An Easy-to-Implement Mobile Robust Optimization Method Based on Handover Statistics

technical field

The invention belongs to the technical field of mobile communication, and in particular relates to an easy-to-implement mobile robustness optimization method based on switching statistics in an LTE self-organizing network.

Background technique

In the long-term evolution of 3GPP, the rapid development of communication technology has caused the cellular network to become more and more complex. If the traditional network deployment and optimization method is followed, a large amount of manual configuration and management resources will be required. For network operators, this will even lead to Unbearable overhead, so how to effectively reduce the increased cost of using new technologies is a big challenge. In this context, the 3GPP International Organization for Standardization proposed a self-organizing network (SON) solution, which can minimize manual intervention in the configuration and management process and reduce a lot of expenses. SON will become the main tool for operators to plan and configure networks. means.
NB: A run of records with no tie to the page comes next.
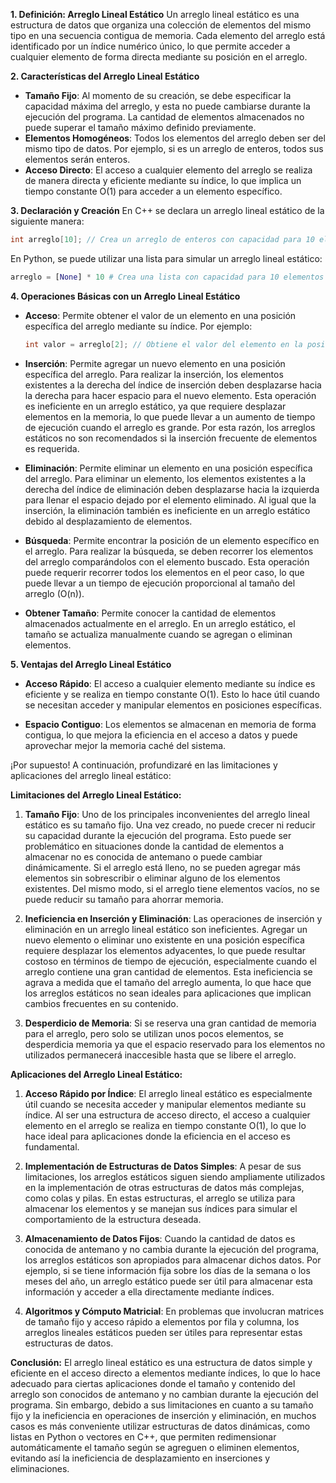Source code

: **1. Definición: Arreglo Lineal Estático**
Un arreglo lineal estático es una estructura de datos que organiza una colección de elementos del mismo tipo en una secuencia contigua de memoria. Cada elemento del arreglo está identificado por un índice numérico único, lo que permite acceder a cualquier elemento de forma directa mediante su posición en el arreglo.

**2. Características del Arreglo Lineal Estático**
- **Tamaño Fijo**: Al momento de su creación, se debe especificar la capacidad máxima del arreglo, y esta no puede cambiarse durante la ejecución del programa. La cantidad de elementos almacenados no puede superar el tamaño máximo definido previamente.
- **Elementos Homogéneos**: Todos los elementos del arreglo deben ser del mismo tipo de datos. Por ejemplo, si es un arreglo de enteros, todos sus elementos serán enteros.
- **Acceso Directo**: El acceso a cualquier elemento del arreglo se realiza de manera directa y eficiente mediante su índice, lo que implica un tiempo constante O(1) para acceder a un elemento específico.

**3. Declaración y Creación**
En C++ se declara un arreglo lineal estático de la siguiente manera:
```cpp
int arreglo[10]; // Crea un arreglo de enteros con capacidad para 10 elementos
```
En Python, se puede utilizar una lista para simular un arreglo lineal estático:
```python
arreglo = [None] * 10 # Crea una lista con capacidad para 10 elementos inicializados con el valor None
```

**4. Operaciones Básicas con un Arreglo Lineal Estático**

- **Acceso**: Permite obtener el valor de un elemento en una posición específica del arreglo mediante su índice. Por ejemplo:
  ```cpp
  int valor = arreglo[2]; // Obtiene el valor del elemento en la posición 2
  ```

- **Inserción**: Permite agregar un nuevo elemento en una posición específica del arreglo. Para realizar la inserción, los elementos existentes a la derecha del índice de inserción deben desplazarse hacia la derecha para hacer espacio para el nuevo elemento. Esta operación es ineficiente en un arreglo estático, ya que requiere desplazar elementos en la memoria, lo que puede llevar a un aumento de tiempo de ejecución cuando el arreglo es grande. Por esta razón, los arreglos estáticos no son recomendados si la inserción frecuente de elementos es requerida.

- **Eliminación**: Permite eliminar un elemento en una posición específica del arreglo. Para eliminar un elemento, los elementos existentes a la derecha del índice de eliminación deben desplazarse hacia la izquierda para llenar el espacio dejado por el elemento eliminado. Al igual que la inserción, la eliminación también es ineficiente en un arreglo estático debido al desplazamiento de elementos.

- **Búsqueda**: Permite encontrar la posición de un elemento específico en el arreglo. Para realizar la búsqueda, se deben recorrer los elementos del arreglo comparándolos con el elemento buscado. Esta operación puede requerir recorrer todos los elementos en el peor caso, lo que puede llevar a un tiempo de ejecución proporcional al tamaño del arreglo (O(n)).

- **Obtener Tamaño**: Permite conocer la cantidad de elementos almacenados actualmente en el arreglo. En un arreglo estático, el tamaño se actualiza manualmente cuando se agregan o eliminan elementos.

**5. Ventajas del Arreglo Lineal Estático**
- **Acceso Rápido**: El acceso a cualquier elemento mediante su índice es eficiente y se realiza en tiempo constante O(1). Esto lo hace útil cuando se necesitan acceder y manipular elementos en posiciones específicas.

- **Espacio Contiguo**: Los elementos se almacenan en memoria de forma contigua, lo que mejora la eficiencia en el acceso a datos y puede aprovechar mejor la memoria caché del sistema.

¡Por supuesto! A continuación, profundizaré en las limitaciones y aplicaciones del arreglo lineal estático:

**Limitaciones del Arreglo Lineal Estático:**

1. **Tamaño Fijo**: Uno de los principales inconvenientes del arreglo lineal estático es su tamaño fijo. Una vez creado, no puede crecer ni reducir su capacidad durante la ejecución del programa. Esto puede ser problemático en situaciones donde la cantidad de elementos a almacenar no es conocida de antemano o puede cambiar dinámicamente. Si el arreglo está lleno, no se pueden agregar más elementos sin sobrescribir o eliminar alguno de los elementos existentes. Del mismo modo, si el arreglo tiene elementos vacíos, no se puede reducir su tamaño para ahorrar memoria.

2. **Ineficiencia en Inserción y Eliminación**: Las operaciones de inserción y eliminación en un arreglo lineal estático son ineficientes. Agregar un nuevo elemento o eliminar uno existente en una posición específica requiere desplazar los elementos adyacentes, lo que puede resultar costoso en términos de tiempo de ejecución, especialmente cuando el arreglo contiene una gran cantidad de elementos. Esta ineficiencia se agrava a medida que el tamaño del arreglo aumenta, lo que hace que los arreglos estáticos no sean ideales para aplicaciones que implican cambios frecuentes en su contenido.

3. **Desperdicio de Memoria**: Si se reserva una gran cantidad de memoria para el arreglo, pero solo se utilizan unos pocos elementos, se desperdicia memoria ya que el espacio reservado para los elementos no utilizados permanecerá inaccesible hasta que se libere el arreglo.

**Aplicaciones del Arreglo Lineal Estático:**

1. **Acceso Rápido por Índice**: El arreglo lineal estático es especialmente útil cuando se necesita acceder y manipular elementos mediante su índice. Al ser una estructura de acceso directo, el acceso a cualquier elemento en el arreglo se realiza en tiempo constante O(1), lo que lo hace ideal para aplicaciones donde la eficiencia en el acceso es fundamental.

2. **Implementación de Estructuras de Datos Simples**: A pesar de sus limitaciones, los arreglos estáticos siguen siendo ampliamente utilizados en la implementación de otras estructuras de datos más complejas, como colas y pilas. En estas estructuras, el arreglo se utiliza para almacenar los elementos y se manejan sus índices para simular el comportamiento de la estructura deseada.

3. **Almacenamiento de Datos Fijos**: Cuando la cantidad de datos es conocida de antemano y no cambia durante la ejecución del programa, los arreglos estáticos son apropiados para almacenar dichos datos. Por ejemplo, si se tiene información fija sobre los días de la semana o los meses del año, un arreglo estático puede ser útil para almacenar esta información y acceder a ella directamente mediante índices.

4. **Algoritmos y Cómputo Matricial**: En problemas que involucran matrices de tamaño fijo y acceso rápido a elementos por fila y columna, los arreglos lineales estáticos pueden ser útiles para representar estas estructuras de datos.

**Conclusión:**
El arreglo lineal estático es una estructura de datos simple y eficiente en el acceso directo a elementos mediante índices, lo que lo hace adecuado para ciertas aplicaciones donde el tamaño y contenido del arreglo son conocidos de antemano y no cambian durante la ejecución del programa. Sin embargo, debido a sus limitaciones en cuanto a su tamaño fijo y la ineficiencia en operaciones de inserción y eliminación, en muchos casos es más conveniente utilizar estructuras de datos dinámicas, como listas en Python o vectores en C++, que permiten redimensionar automáticamente el tamaño según se agreguen o eliminen elementos, evitando así la ineficiencia de desplazamiento en inserciones y eliminaciones.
SON technology mainly includes self-configuration (Self-Configuration), self-optimization (Self-Optimization) and self-healing (Self-Healing) three aspects. The self-configuration function means that a newly deployed base station (EvolvedNodeB, eNB) node can independently obtain necessary parameter configuration information, thereby completing automatic configuration. The self-optimization function means that during the operation of the system, the eNB adjusts the network operating parameters within the parameter range configured by the operator through the measurement results and performance measurement information of the user equipment (UE), so as to adapt to changes in the network environment and achieve optimization. Network Performance Purposes. The self-healing function means that the system has a self-inspection function, and at the same time, when a problem is detected, it can automatically alleviate or solve most problems, thereby reducing maintenance costs and avoiding the impact on network quality and user experience as much as possible.
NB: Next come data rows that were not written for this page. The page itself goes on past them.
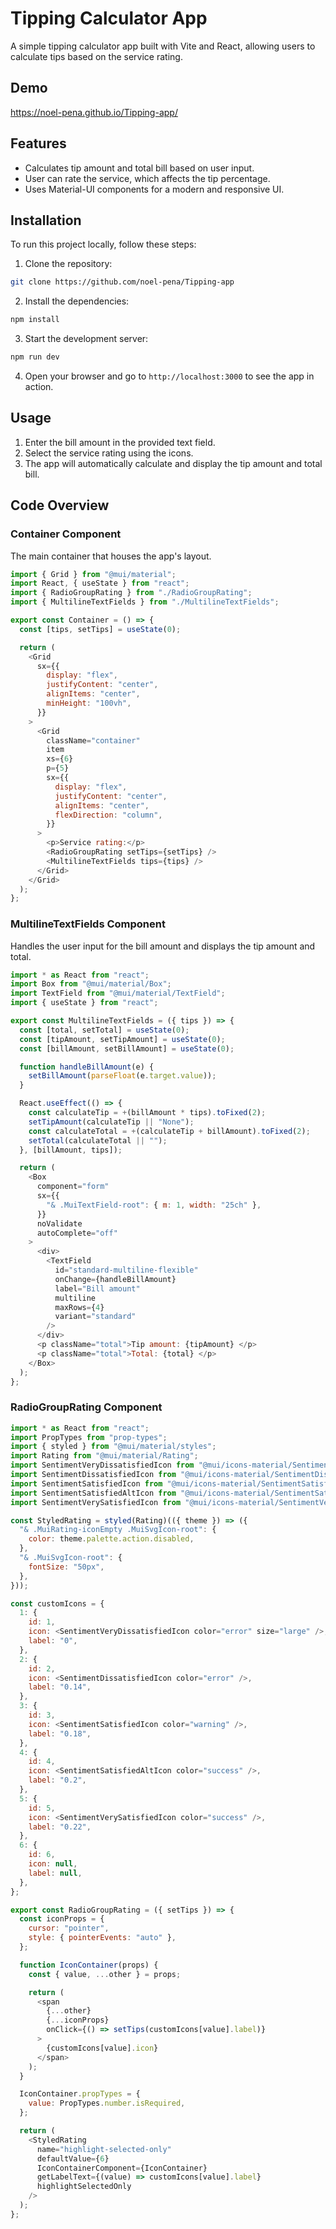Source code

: # Tipping Calculator App

A simple tipping calculator app built with Vite and React, allowing users to calculate tips based on the service rating.

## Demo

https://noel-pena.github.io/Tipping-app/

## Features

- Calculates tip amount and total bill based on user input.
- User can rate the service, which affects the tip percentage.
- Uses Material-UI components for a modern and responsive UI.

## Installation

To run this project locally, follow these steps:

1. Clone the repository:

```bash
git clone https://github.com/noel-pena/Tipping-app
```

2. Install the dependencies:

```bash
npm install
```

3. Start the development server:

```bash
npm run dev
```

4. Open your browser and go to `http://localhost:3000` to see the app in action.

## Usage

1. Enter the bill amount in the provided text field.
2. Select the service rating using the icons.
3. The app will automatically calculate and display the tip amount and total bill.

## Code Overview

### Container Component

The main container that houses the app's layout.

```javascript
import { Grid } from "@mui/material";
import React, { useState } from "react";
import { RadioGroupRating } from "./RadioGroupRating";
import { MultilineTextFields } from "./MultilineTextFields";

export const Container = () => {
  const [tips, setTips] = useState(0);

  return (
    <Grid
      sx={{
        display: "flex",
        justifyContent: "center",
        alignItems: "center",
        minHeight: "100vh",
      }}
    >
      <Grid
        className="container"
        item
        xs={6}
        p={5}
        sx={{
          display: "flex",
          justifyContent: "center",
          alignItems: "center",
          flexDirection: "column",
        }}
      >
        <p>Service rating:</p>
        <RadioGroupRating setTips={setTips} />
        <MultilineTextFields tips={tips} />
      </Grid>
    </Grid>
  );
};
```

### MultilineTextFields Component

Handles the user input for the bill amount and displays the tip amount and total.

```javascript
import * as React from "react";
import Box from "@mui/material/Box";
import TextField from "@mui/material/TextField";
import { useState } from "react";

export const MultilineTextFields = ({ tips }) => {
  const [total, setTotal] = useState(0);
  const [tipAmount, setTipAmount] = useState(0);
  const [billAmount, setBillAmount] = useState(0);

  function handleBillAmount(e) {
    setBillAmount(parseFloat(e.target.value));
  }

  React.useEffect(() => {
    const calculateTip = +(billAmount * tips).toFixed(2);
    setTipAmount(calculateTip || "None");
    const calculateTotal = +(calculateTip + billAmount).toFixed(2);
    setTotal(calculateTotal || "");
  }, [billAmount, tips]);

  return (
    <Box
      component="form"
      sx={{
        "& .MuiTextField-root": { m: 1, width: "25ch" },
      }}
      noValidate
      autoComplete="off"
    >
      <div>
        <TextField
          id="standard-multiline-flexible"
          onChange={handleBillAmount}
          label="Bill amount"
          multiline
          maxRows={4}
          variant="standard"
        />
      </div>
      <p className="total">Tip amount: {tipAmount} </p>
      <p className="total">Total: {total} </p>
    </Box>
  );
};
```

### RadioGroupRating Component

```javascript
import * as React from "react";
import PropTypes from "prop-types";
import { styled } from "@mui/material/styles";
import Rating from "@mui/material/Rating";
import SentimentVeryDissatisfiedIcon from "@mui/icons-material/SentimentVeryDissatisfied";
import SentimentDissatisfiedIcon from "@mui/icons-material/SentimentDissatisfied";
import SentimentSatisfiedIcon from "@mui/icons-material/SentimentSatisfied";
import SentimentSatisfiedAltIcon from "@mui/icons-material/SentimentSatisfiedAltOutlined";
import SentimentVerySatisfiedIcon from "@mui/icons-material/SentimentVerySatisfied";

const StyledRating = styled(Rating)(({ theme }) => ({
  "& .MuiRating-iconEmpty .MuiSvgIcon-root": {
    color: theme.palette.action.disabled,
  },
  "& .MuiSvgIcon-root": {
    fontSize: "50px",
  },
}));

const customIcons = {
  1: {
    id: 1,
    icon: <SentimentVeryDissatisfiedIcon color="error" size="large" />,
    label: "0",
  },
  2: {
    id: 2,
    icon: <SentimentDissatisfiedIcon color="error" />,
    label: "0.14",
  },
  3: {
    id: 3,
    icon: <SentimentSatisfiedIcon color="warning" />,
    label: "0.18",
  },
  4: {
    id: 4,
    icon: <SentimentSatisfiedAltIcon color="success" />,
    label: "0.2",
  },
  5: {
    id: 5,
    icon: <SentimentVerySatisfiedIcon color="success" />,
    label: "0.22",
  },
  6: {
    id: 6,
    icon: null,
    label: null,
  },
};

export const RadioGroupRating = ({ setTips }) => {
  const iconProps = {
    cursor: "pointer",
    style: { pointerEvents: "auto" },
  };

  function IconContainer(props) {
    const { value, ...other } = props;

    return (
      <span
        {...other}
        {...iconProps}
        onClick={() => setTips(customIcons[value].label)}
      >
        {customIcons[value].icon}
      </span>
    );
  }

  IconContainer.propTypes = {
    value: PropTypes.number.isRequired,
  };

  return (
    <StyledRating
      name="highlight-selected-only"
      defaultValue={6}
      IconContainerComponent={IconContainer}
      getLabelText={(value) => customIcons[value].label}
      highlightSelectedOnly
    />
  );
};
```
The working objectives of the ad hoc network include the implementation of specific solutions for multiple instances such as Mobile Robustness Optimization (MRO), Mobile Load Balancing (MLB), Capacity and Coverage Optimization (CCO), and Energy Saving Management (ES), among which an important An example is MRO. The parameter setting of the eNB determines the handover threshold, the size of the access threshold, etc., and then determines the difficulty of handover (Handover, HO) and access. If these parameters are set unreasonably, unreasonable handovers such as too early handover (TooEarlyHO), too late handover (TooLateHO) and handover to the wrong cell (HOToAWrongCell) will occur when the UE moves between cells, resulting in wireless link failure. (RadioLink Failure, RLF). During the MRO process, the eNB will analyze the RLF report reported by each UE to determine its type and cause of occurrence, and dynamically adjust the handover parameters according to the determination result to minimize the probability of unreasonable handover and RLF occurrence, thereby The purpose of handover optimization is achieved, so that the UE can obtain more stable and high-quality services.
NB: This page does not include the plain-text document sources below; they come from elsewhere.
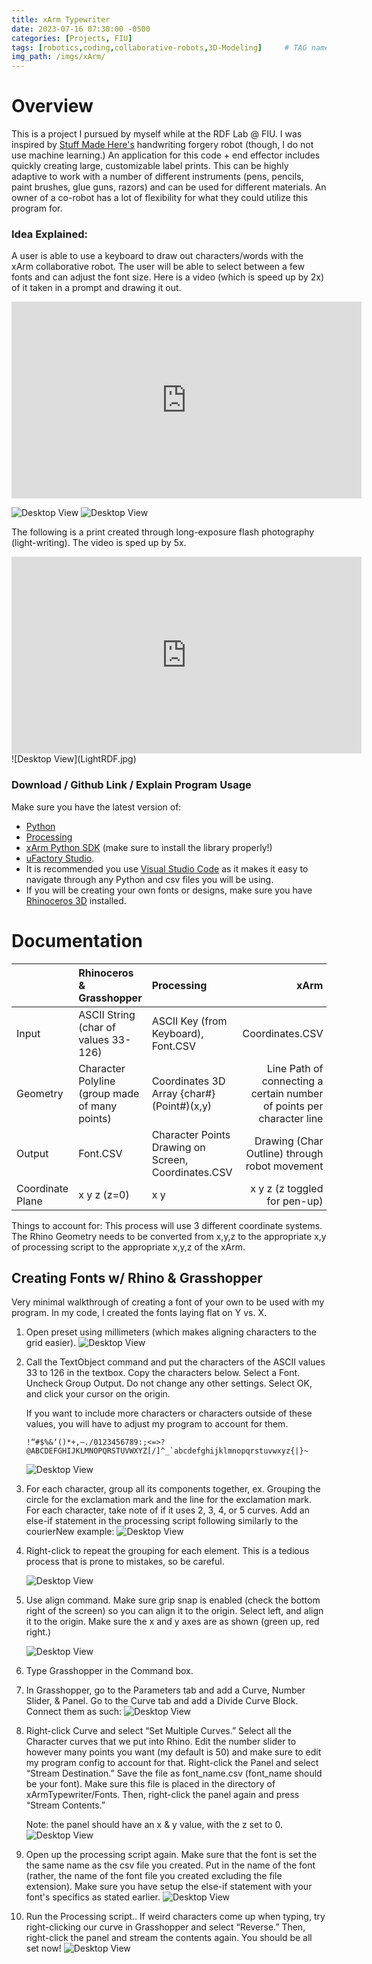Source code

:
 ```yaml
---
title: xArm Typewriter
date: 2023-07-16 07:30:00 -0500
categories: [Projects, FIU]
tags: [robotics,coding,collaborative-robots,3D-Modeling]     # TAG names should always be lowercase
img_path: /imgs/xArm/
---
```

# Overview
This is a project I pursued by myself while at the RDF Lab @ FIU. I was inspired by [Stuff Made Here's](https://youtu.be/cQO2XTP7QDw) handwriting forgery robot (though, I do not use machine learning.) An application for this code + end effector includes quickly creating large, customizable label prints. This can be highly adaptive to work with a number of different instruments (pens, pencils, paint brushes, glue guns, razors) and can be used for different materials. An owner of a co-robot has a lot of flexibility for what they could utilize this program for. 

### Idea Explained:

A user is able to use a keyboard to draw out characters/words with the xArm collaborative robot. The user will be able to select between a few fonts and can adjust the font size. Here is a video (which is speed up by 2x) of it taken in a prompt and drawing it out. 

<iframe width="560" height="315" src="https://www.youtube.com/embed/J4l4Ozv_9fU" title="YouTube video player" frameborder="0" allow="accelerometer; autoplay; clipboard-write; encrypted-media; gyroscope; picture-in-picture; web-share" allowfullscreen></iframe>

![Desktop View](TimesVNew.jpg)
![Desktop View](Characters.jpg)

The following is a print created through long-exposure flash photography (light-writing). The video is sped up by 5x.
<iframe width="560" height="315" src="https://www.youtube.com/embed/kNiO1qVXEhk" title="YouTube video player" frameborder="0" allow="accelerometer; autoplay; clipboard-write; encrypted-media; gyroscope; picture-in-picture; web-share" allowfullscreen></iframe>
![Desktop View](LightRDF.jpg)

### Download / Github Link / Explain Program Usage

Make sure you have the latest version of:
- [Python](https://www.python.org/downloads/)
- [Processing](https://processing.org/download)
- [xArm Python SDK](https://github.com/xArm-Developer/xArm-Python-SDK) (make sure to install the library properly!)
- [uFactory Studio](https://www.ufactory.cc/ufactory-studio/).
- It is recommended you use [Visual Studio Code](https://code.visualstudio.com/download) as it makes it easy to navigate through any Python and csv files you will be using.
- If you will be creating your own fonts or designs, make sure you have [Rhinoceros 3D](https://www.rhino3d.com/download/) installed. 

# Documentation


|            | Rhinoceros & Grasshopper                      | Processing          | xArm         |
|:-----      |:----------------------------------------------|:-----------------------------------|-------:|
| Input      | ASCII String (char of values 33-126)          | ASCII Key (from Keyboard), Font.CSV|Coordinates.CSV|
| Geometry   | Character Polyline (group made of many points)| Coordinates 3D Array {char#}(Point#)(x,y)|Line Path of connecting a certain number of points per character line      |
| Output     | Font.CSV| Character Points Drawing on Screen, Coordinates.CSV | Drawing (Char Outline) through robot movement|
| Coordinate Plane | x y z (z=0) | x y | x y z (z toggled for pen-up)|

Things to account for:
This process will use 3 different coordinate systems. The Rhino Geometry needs to be converted from x,y,z to the appropriate x,y of processing script to the appropriate x,y,z of the xArm.

## Creating Fonts w/ Rhino & Grasshopper

Very minimal walkthrough of creating a font of your own to be used with my program.  In my code, I created the fonts laying flat on Y vs. X.

1. Open preset using millimeters (which makes aligning characters to the grid easier).
    ![Desktop View](xArm1.png)

2. Call the TextObject command and put the characters of the ASCII values 33 to 126 in the textbox. Copy the characters below. Select a Font. Uncheck Group Output. Do not change any other settings. Select OK, and click your cursor on the origin.

    If you want to include more characters or characters outside of these values, you will have to adjust my program to account for them.

    ```
    !“#$%&‘()*+,–./0123456789:;<=>?@ABCDEFGHIJKLMNOPQRSTUVWXYZ[/]^_`abcdefghijklmnopqrstuvwxyz{|}~
    ```
    ![Desktop View](xArm2.png)

3. For each character, group all its components together, ex. Grouping the circle for the exclamation mark and the line for the exclamation mark. For each character, take note of if it uses 2, 3, 4, or 5 curves. Add an else-if statement in the processing script following similarly to the courierNew example:
    ![Desktop View](processing1.png)
   
5. Right-click to repeat the grouping for each element. This is a tedious process that is prone to mistakes, so be careful.  

    ![Desktop View](xArmgif1.gif)

6. Use align command. Make sure grip snap is enabled (check the bottom right of the screen) so you can align it to the origin. Select left, and align it to the origin. Make sure the x and y axes are as shown (green up, red right.)

    ![Desktop View](xArm3.png)

7. Type Grasshopper in the Command box.

8. In Grasshopper, go to the Parameters tab and add a Curve, Number Slider, & Panel. Go to the Curve tab and add a Divide Curve Block. Connect them as such:
    ![Desktop View](xArm4.png)

9. Right-click Curve and select “Set Multiple Curves.” Select all the Character curves that we put into Rhino. Edit the number slider to however many points you want (my default is 50) and make sure to edit my program config to account for that. Right-click the Panel and select “Stream Destination.” Save the file as font_name.csv (font_name should be your font). Make sure this file is placed in the directory of xArmTypewriter/Fonts. Then, right-click the panel again and press “Stream Contents.”
    
    Note: the panel should have an x & y value, with the z set to 0.
    ![Desktop View](xArm5.png)

10. Open up the processing script again. Make sure that the font is set the the same name as the csv file you created. Put in the name of the font (rather, the name of the font file you created excluding the file extension). Make sure you have setup the else-if statement with your font's specifics as stated earlier.
    ![Desktop View](processing2.png)
    
11. Run the Processing script.. If weird characters come up when typing, try right-clicking our curve in Grasshopper and select “Reverse.” Then, right-click the panel and stream the contents again. You should be all set now!
    ![Desktop View](xArm6.png)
MRO technology has many solutions for different scenarios. The general method of the existing technology is generally based on the handover scheme triggered by the A3 inequality, which affects the difficulty of handover by modifying some parameters, and then optimizes the network environment through parameter adjustment to improve handover performance. . Among them, the parameter adjustment is mostly to adjust the inter-cell offset value (CellIndividualOffset, CIO), the trigger duration (TimeToTrigger, TTT), and the cell hysteresis parameter (Hysteresis, Hyst), etc. Different adjustment methods will produce different effects, and the specific The programs are also different. In statistics, most solutions detect errors such as premature handover, too late handover, handover to the wrong cell, and ping-pong handover at the same time. Timely and other issues of limitation. Among them, in error statistics and processing, due to the coexistence of various errors and the need to deal with different parameter adjustments separately, the complexity is relatively large, which is not conducive to the actual realization of the scheme.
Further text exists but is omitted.